(Dataset items)
────────────────

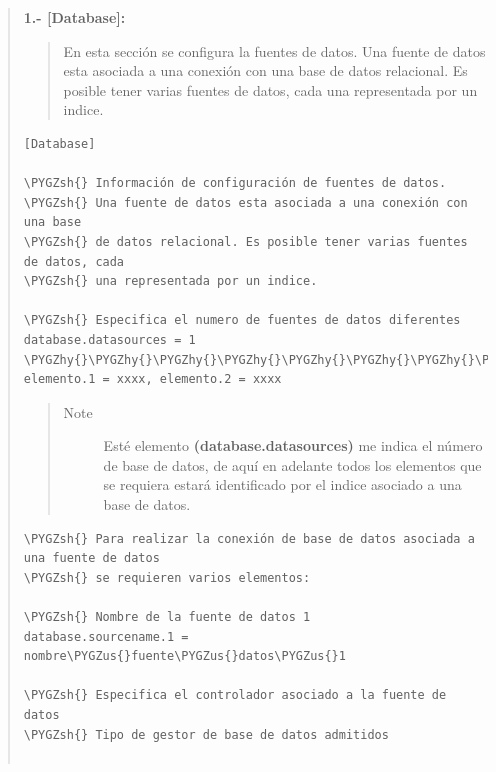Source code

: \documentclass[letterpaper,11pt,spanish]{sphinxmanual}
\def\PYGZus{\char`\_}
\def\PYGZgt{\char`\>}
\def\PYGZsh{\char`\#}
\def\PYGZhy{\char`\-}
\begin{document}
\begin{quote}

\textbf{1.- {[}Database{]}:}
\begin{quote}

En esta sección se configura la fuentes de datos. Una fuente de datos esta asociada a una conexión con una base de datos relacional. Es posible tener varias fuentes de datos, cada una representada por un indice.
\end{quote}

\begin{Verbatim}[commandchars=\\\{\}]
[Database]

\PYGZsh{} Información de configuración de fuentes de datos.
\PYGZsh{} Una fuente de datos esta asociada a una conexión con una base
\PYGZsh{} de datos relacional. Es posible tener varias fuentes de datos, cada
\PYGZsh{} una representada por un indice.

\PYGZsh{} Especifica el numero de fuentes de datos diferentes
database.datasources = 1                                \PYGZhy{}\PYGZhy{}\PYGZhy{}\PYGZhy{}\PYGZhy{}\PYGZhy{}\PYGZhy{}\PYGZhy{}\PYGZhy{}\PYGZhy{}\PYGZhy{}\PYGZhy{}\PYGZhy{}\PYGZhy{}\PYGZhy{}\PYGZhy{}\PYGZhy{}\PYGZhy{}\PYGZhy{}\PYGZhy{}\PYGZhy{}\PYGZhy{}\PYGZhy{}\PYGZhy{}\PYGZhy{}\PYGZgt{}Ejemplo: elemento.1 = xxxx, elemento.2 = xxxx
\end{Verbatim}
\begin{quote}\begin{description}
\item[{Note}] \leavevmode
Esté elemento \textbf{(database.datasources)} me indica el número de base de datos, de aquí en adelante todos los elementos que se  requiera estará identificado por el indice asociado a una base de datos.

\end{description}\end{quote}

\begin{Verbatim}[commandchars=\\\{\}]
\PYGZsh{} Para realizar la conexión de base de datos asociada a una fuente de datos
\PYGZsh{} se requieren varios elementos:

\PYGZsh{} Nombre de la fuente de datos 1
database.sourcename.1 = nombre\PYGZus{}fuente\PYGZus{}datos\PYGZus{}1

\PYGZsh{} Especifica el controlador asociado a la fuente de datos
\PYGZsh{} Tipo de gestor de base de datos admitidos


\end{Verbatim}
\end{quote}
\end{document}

────────────────

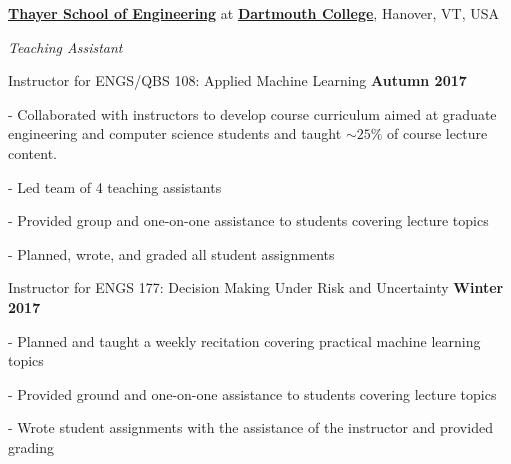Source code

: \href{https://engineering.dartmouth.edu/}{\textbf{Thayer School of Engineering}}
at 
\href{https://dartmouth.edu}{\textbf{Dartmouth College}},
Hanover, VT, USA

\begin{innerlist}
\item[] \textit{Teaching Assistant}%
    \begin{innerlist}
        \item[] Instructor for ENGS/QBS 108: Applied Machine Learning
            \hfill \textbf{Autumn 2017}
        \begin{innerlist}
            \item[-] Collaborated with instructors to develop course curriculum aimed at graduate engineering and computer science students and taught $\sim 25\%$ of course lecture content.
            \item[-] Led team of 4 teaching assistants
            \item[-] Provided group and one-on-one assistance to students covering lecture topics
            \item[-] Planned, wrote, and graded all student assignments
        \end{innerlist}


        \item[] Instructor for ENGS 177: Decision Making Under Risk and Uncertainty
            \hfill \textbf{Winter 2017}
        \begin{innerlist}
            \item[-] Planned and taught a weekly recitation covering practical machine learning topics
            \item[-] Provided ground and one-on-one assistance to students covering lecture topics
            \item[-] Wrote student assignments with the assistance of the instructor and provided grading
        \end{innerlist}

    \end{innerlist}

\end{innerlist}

────────────────

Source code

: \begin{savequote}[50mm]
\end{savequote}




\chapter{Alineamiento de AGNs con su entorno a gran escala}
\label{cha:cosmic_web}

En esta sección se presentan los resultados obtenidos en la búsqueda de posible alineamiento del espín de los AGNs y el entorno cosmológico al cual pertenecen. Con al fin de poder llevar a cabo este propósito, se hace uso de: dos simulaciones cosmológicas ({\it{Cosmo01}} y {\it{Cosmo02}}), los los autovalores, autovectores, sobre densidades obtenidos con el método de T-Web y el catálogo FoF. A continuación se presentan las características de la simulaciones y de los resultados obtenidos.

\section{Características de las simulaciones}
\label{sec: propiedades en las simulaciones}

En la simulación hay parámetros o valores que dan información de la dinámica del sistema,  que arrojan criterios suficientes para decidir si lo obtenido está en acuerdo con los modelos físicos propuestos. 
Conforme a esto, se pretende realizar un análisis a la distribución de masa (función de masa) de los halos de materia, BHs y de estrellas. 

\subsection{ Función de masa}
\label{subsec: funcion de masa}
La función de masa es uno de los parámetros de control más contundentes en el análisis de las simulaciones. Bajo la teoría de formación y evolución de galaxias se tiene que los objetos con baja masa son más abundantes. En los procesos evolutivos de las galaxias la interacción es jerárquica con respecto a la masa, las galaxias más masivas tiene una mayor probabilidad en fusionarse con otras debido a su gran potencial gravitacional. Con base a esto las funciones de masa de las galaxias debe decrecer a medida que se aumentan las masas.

────────────────

=== What is required ===
Scan the data above and copy each line containing the word "savequote".

=== Output for this task ===
: \begin{savequote}[50mm]
\end{savequote}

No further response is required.